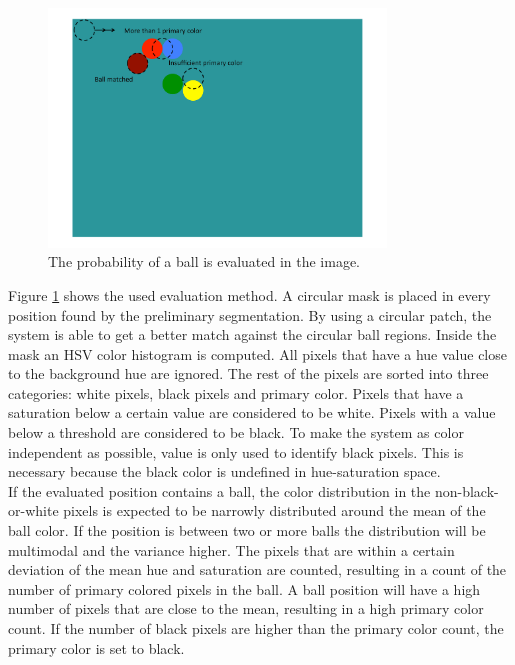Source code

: \begin{figure}[H]
\begin{center}
\includegraphics[width=0.8\textwidth]{images/ballfind.pdf}
\caption{The probability of a ball is evaluated in the image.}
\label{fig:ballfind}
\end{center}
\end{figure}
Figure \ref{fig:ballfind} shows the used evaluation method. A circular mask is placed in every position found by the preliminary segmentation. By using a circular patch, the system is able to get a better match against the circular ball regions. Inside the mask an HSV color histogram is computed. All pixels that have a hue value close to the background hue are ignored. The rest of the pixels are sorted into three categories: white pixels, black pixels and primary color. Pixels that have a saturation below a certain value are considered to be white. Pixels with a value below a threshold are considered to be black. To make the system as color independent as possible, value is only used to identify black pixels. This is necessary because the black color is undefined in hue-saturation space.\\

If the evaluated position contains a ball, the color distribution in the non-black-or-white pixels is expected to be narrowly distributed around the mean of the ball color. If the position is between two or more balls the distribution will be multimodal and the variance higher. The pixels that are within a certain deviation of the mean hue and saturation are counted, resulting in a count of the number of primary colored pixels in the ball. A ball position will have a high number of pixels that are close to the mean, resulting in a high primary color count. If the number of black pixels are higher than the primary color count, the primary color is set to black.\\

==*==

(EXERCISE BRIEF) Leaving the images behind, set down every entry word for word.

(RESPONSE TO THE TASK)
Source code

: \begin{figure}[H]
\begin{center}
\includegraphics[width=0.8\textwidth]{images/ballfind.pdf}
\caption{The probability of a ball is evaluated in the image.}
\label{fig:ballfind}
\end{center}
\end{figure}
Figure \ref{fig:ballfind} shows the used evaluation method. A circular mask is placed in every position found by the preliminary segmentation. By using a circular patch, the system is able to get a better match against the circular ball regions. Inside the mask an HSV color histogram is computed. All pixels that have a hue value close to the background hue are ignored. The rest of the pixels are sorted into three categories: white pixels, black pixels and primary color. Pixels that have a saturation below a certain value are considered to be white. Pixels with a value below a threshold are considered to be black. To make the system as color independent as possible, value is only used to identify black pixels. This is necessary because the black color is undefined in hue-saturation space.\\

If the evaluated position contains a ball, the color distribution in the non-black-or-white pixels is expected to be narrowly distributed around the mean of the ball color. If the position is between two or more balls the distribution will be multimodal and the variance higher. The pixels that are within a certain deviation of the mean hue and saturation are counted, resulting in a count of the number of primary colored pixels in the ball. A ball position will have a high number of pixels that are close to the mean, resulting in a high primary color count. If the number of black pixels are higher than the primary color count, the primary color is set to black.\\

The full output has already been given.